In advance of two General Synod reports addressing human sexuality and same-sex relationships that are anticipated in 2015, delegates on Monday instructed the Commission on Church Order to begin the process of incorporating a definition of marriage as between one man and one woman into the Book of Church Order (BCO).

The recommendation was a response to an overture from Zeeland Classis seeking to give clear constitutional authority to “our approved liturgies for marriage, the actions of General Synod, the teachings of Scripture, and the declarations of church order.”

In its response to the overture, the Special Advisory Committee on Overtures and New Business called for the Commission on Church Order to bring a recommendation that can be voted on at next year’s General Synod, in conjunction with reports from the Way Forward Task Force and the Commission on Theology. (That work began following General Synod 2013.)

“The recommendation does not say to put it in the BCO, but to look for ways it might be put in the BCO,” said Evan Vermeer, a delegate from the Regional Synod of the Heartland and a member of the advisory committee that made the recommendation. “There’s a great number in our membership looking for a statement on this issue, and we believe this [Church Order] report would fit nicely with next year’s agenda.”

“If a definition is not clearly written, ambiguity and lack of clarity will open door for other interpretations,” said Mike Van Buren from Zeeland Classis.

Several delegates spoke in favor of waiting until next year to make a decision about whether to add a definition of marriage to the BCO, while others said such a definition is outside the purpose of the BCO.

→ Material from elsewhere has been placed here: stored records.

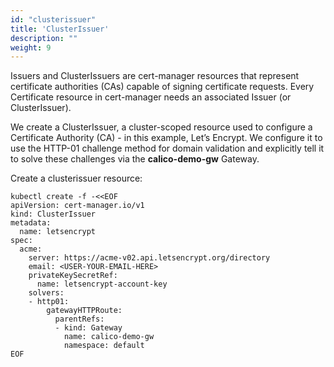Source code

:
 ```yaml
---
id: "clusterissuer"
title: 'ClusterIssuer'
description: ""
weight: 9
---
```


Issuers and ClusterIssuers are cert-manager resources that represent certificate authorities (CAs) capable of signing certificate requests. Every Certificate resource in cert-manager needs an associated Issuer (or ClusterIssuer).

We create a ClusterIssuer, a cluster-scoped resource used to configure a Certificate Authority (CA) - in this example, Let’s Encrypt. We configure it to use the HTTP-01 challenge method for domain validation and explicitly tell it to solve these challenges via the **calico-demo-gw** Gateway.


Create a clusterissuer resource:

```
kubectl create -f -<<EOF
apiVersion: cert-manager.io/v1
kind: ClusterIssuer
metadata:
  name: letsencrypt
spec:
  acme:
    server: https://acme-v02.api.letsencrypt.org/directory
    email: <USER-YOUR-EMAIL-HERE>
    privateKeySecretRef:
      name: letsencrypt-account-key
    solvers:
    - http01:
        gatewayHTTPRoute:
          parentRefs:
          - kind: Gateway
            name: calico-demo-gw
            namespace: default
EOF
```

“Four years ago synod denied an overture to do this, saying the BCO is not the place to address it,” said Josh Bode, corresponding delegate from the Commission on Church Order. “The church order doesn’t address ethical issues at all—cohabitation or divorce, for example—and it orders church discipline, not through regulation, but in gathering office bearers in how to proceed. I speak against the recommendation based on a Reformed doctrine of the church.”

“Even though I agree with content of the recommendation, the BCO is not the place for it,” said John Yates of City Classis.

“This is a measured response that allows another General Synod to vote and do the work that needs to be done,” countered Jeremy Visser of Zeeland Classis. “And, it’s a unifying response, one that unifies the theology of the global church and the history of church.”

The recommendation was approved 121-98.